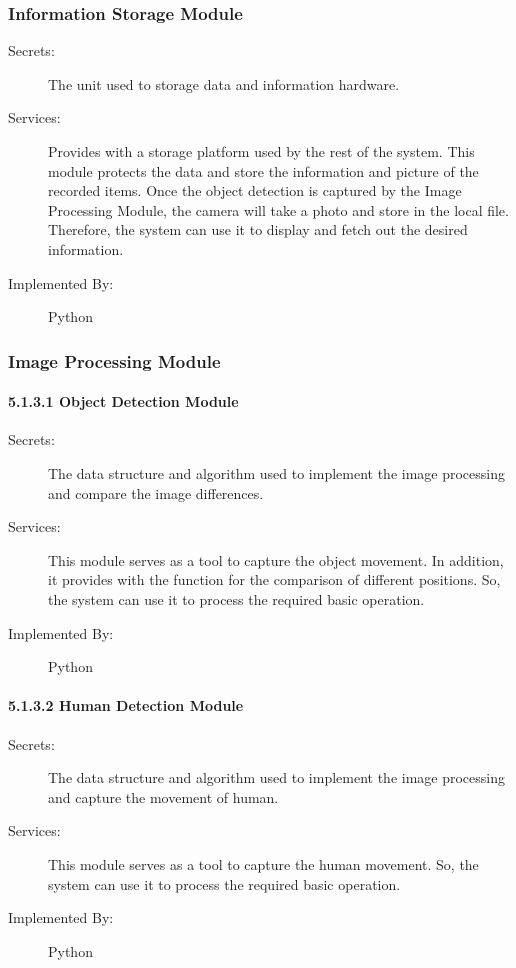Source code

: \documentclass[12pt, titlepage]{article}
\begin{document}
\subsubsection{Information Storage Module}
\begin{description}
\item[Secrets:]The unit used to storage data and information
hardware.
\item[Services:]Provides with a storage platform used by the rest of the system. This module protects the data and store the information and picture of the recorded items. Once the object detection is captured by the Image Processing Module, the camera will take a photo and store in the local file. Therefore, the system can use it to display and fetch out the desired information.
\item[Implemented By:] Python
\end{description}
\subsubsection{Image Processing Module}
\paragraph{5.1.3.1	 Object Detection Module}
\begin{description}
\item[Secrets:]The data structure and algorithm used to implement the image processing and compare the image differences.
\item[Services:]This module serves as a tool to capture the object movement. In addition, it provides with the function for the comparison of different positions. So, the system can use it to process the required basic operation.
\item[Implemented By:] Python
\end{description}
\paragraph{5.1.3.2	 Human Detection Module}
\begin{description}
\item[Secrets:]The data structure and algorithm used to implement the image processing and capture the movement of human.
\item[Services:]This module serves as a tool to capture the human movement. So, the system can use it to process the required basic operation.
\item[Implemented By:] Python
\end{description}
\end{document}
++++++++
INSTRUCTIONS FOR THE TASK:
Restate all of the data word for word and include no pictures.

OUTPUT BELOW:
Source code

: \documentclass[12pt, titlepage]{article}
\begin{document}
\subsubsection{Information Storage Module}
\begin{description}
\item[Secrets:]The unit used to storage data and information
hardware.
\item[Services:]Provides with a storage platform used by the rest of the system. This module protects the data and store the information and picture of the recorded items. Once the object detection is captured by the Image Processing Module, the camera will take a photo and store in the local file. Therefore, the system can use it to display and fetch out the desired information.
\item[Implemented By:] Python
\end{description}
\subsubsection{Image Processing Module}
\paragraph{5.1.3.1	 Object Detection Module}
\begin{description}
\item[Secrets:]The data structure and algorithm used to implement the image processing and compare the image differences.
\item[Services:]This module serves as a tool to capture the object movement. In addition, it provides with the function for the comparison of different positions. So, the system can use it to process the required basic operation.
\item[Implemented By:] Python
\end{description}
\paragraph{5.1.3.2	 Human Detection Module}
\begin{description}
\item[Secrets:]The data structure and algorithm used to implement the image processing and capture the movement of human.
\item[Services:]This module serves as a tool to capture the human movement. So, the system can use it to process the required basic operation.
\item[Implemented By:] Python
\end{description}
\end{document}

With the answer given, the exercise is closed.